═══ SUPPLIED RECORDS

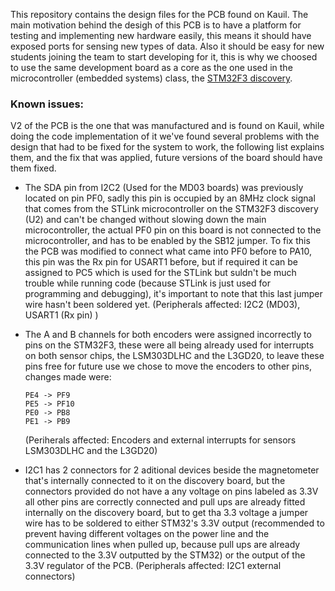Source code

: This repository contains the design files for the PCB found on Kauil. The
main motivation behind the desigh of this PCB is to have a platform for
testing and implementing new hardware easily, this means it should have
exposed ports for sensing new types of data. Also it should be easy for
new students joining the team to start developing for it, this is why
we choosed to use the same development board as a core as the one used
in the microcontroller (embedded systems) class, the [STM32F3 discovery](http://www.st.com/web/catalog/tools/FM116/SC959/SS1532/PF254044).

### Known issues:

V2 of the PCB is the one that was manufactured and is found on Kauil, while
doing the code implementation of it we've found several problems with the
design that had to be fixed for the system to work, the following list
explains them, and the fix that was applied, future versions of the board
should have them fixed.

* The SDA pin from I2C2 (Used for the MD03 boards) was previously located
  on pin PF0, sadly this pin is occupied by an 8MHz clock signal that comes
  from the STLink microcontroller on the STM32F3 discovery (U2) and can't
  be changed without slowing down the main microcontroller, the actual
  PF0 pin on this board is not connected to the microcontroller, and has to
  be enabled by the SB12 jumper. To fix this the PCB was modified to 
  connect what came into PF0 before to PA10, this pin was the Rx pin for
  USART1 before, but if required it can be assigned to PC5 which is used
  for the STLink but suldn't be much trouble while running code (because
  STLink is just used for programming and debugging), it's important to
  note that this last jumper wire hasn't been soldered yet.
  (Peripherals affected: I2C2 (MD03), USART1 (Rx pin) )

* The A and B channels for both encoders were assigned incorrectly to pins
  on the STM32F3, these were all being already used for interrupts on both
  sensor chips, the LSM303DLHC and the L3GD20, to leave these pins free 
  for future use we chose to move the encoders to other pins, changes made
  were:

      PE4 -> PF9
      PE5 -> PF10
      PE0 -> PB8
      PE1 -> PB9

  (Periherals affected: Encoders and external interrupts for sensors 
   LSM303DLHC and the L3GD20)

* I2C1 has 2 connectors for 2 aditional devices beside the magnetometer
  that's internally connected to it on the discovery board, but the 
  connectors provided do not have a any voltage on pins labeled as 3.3V
  all other pins are correctly connected and pull ups are already fitted
  internally on the discovery board, but to get tha 3.3 voltage a jumper
  wire has to be soldered to either STM32's 3.3V output (recommended to 
  prevent having different voltages on the power line and the communication
  lines when pulled up, because pull ups are already connected to the 3.3V
  outputted by the STM32) or the output of the 3.3V regulator of the PCB. 
  (Peripherals affected: I2C1 external connectors)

══════

*WORK REQUEST*
Set down all records verbatim, omitting images.

*ANSWER TO THIS TASK*
Source code

: This repository contains the design files for the PCB found on Kauil. The
main motivation behind the desigh of this PCB is to have a platform for
testing and implementing new hardware easily, this means it should have
exposed ports for sensing new types of data. Also it should be easy for
new students joining the team to start developing for it, this is why
we choosed to use the same development board as a core as the one used
in the microcontroller (embedded systems) class, the [STM32F3 discovery](http://www.st.com/web/catalog/tools/FM116/SC959/SS1532/PF254044).

### Known issues:

V2 of the PCB is the one that was manufactured and is found on Kauil, while
doing the code implementation of it we've found several problems with the
design that had to be fixed for the system to work, the following list
explains them, and the fix that was applied, future versions of the board
should have them fixed.

* The SDA pin from I2C2 (Used for the MD03 boards) was previously located
  on pin PF0, sadly this pin is occupied by an 8MHz clock signal that comes
  from the STLink microcontroller on the STM32F3 discovery (U2) and can't
  be changed without slowing down the main microcontroller, the actual
  PF0 pin on this board is not connected to the microcontroller, and has to
  be enabled by the SB12 jumper. To fix this the PCB was modified to 
  connect what came into PF0 before to PA10, this pin was the Rx pin for
  USART1 before, but if required it can be assigned to PC5 which is used
  for the STLink but suldn't be much trouble while running code (because
  STLink is just used for programming and debugging), it's important to
  note that this last jumper wire hasn't been soldered yet.
  (Peripherals affected: I2C2 (MD03), USART1 (Rx pin) )

* The A and B channels for both encoders were assigned incorrectly to pins
  on the STM32F3, these were all being already used for interrupts on both
  sensor chips, the LSM303DLHC and the L3GD20, to leave these pins free 
  for future use we chose to move the encoders to other pins, changes made
  were:

      PE4 -> PF9
      PE5 -> PF10
      PE0 -> PB8
      PE1 -> PB9

  (Periherals affected: Encoders and external interrupts for sensors 
   LSM303DLHC and the L3GD20)

* I2C1 has 2 connectors for 2 aditional devices beside the magnetometer
  that's internally connected to it on the discovery board, but the 
  connectors provided do not have a any voltage on pins labeled as 3.3V
  all other pins are correctly connected and pull ups are already fitted
  internally on the discovery board, but to get tha 3.3 voltage a jumper
  wire has to be soldered to either STM32's 3.3V output (recommended to 
  prevent having different voltages on the power line and the communication
  lines when pulled up, because pull ups are already connected to the 3.3V
  outputted by the STM32) or the output of the 3.3V regulator of the PCB. 
  (Peripherals affected: I2C1 external connectors)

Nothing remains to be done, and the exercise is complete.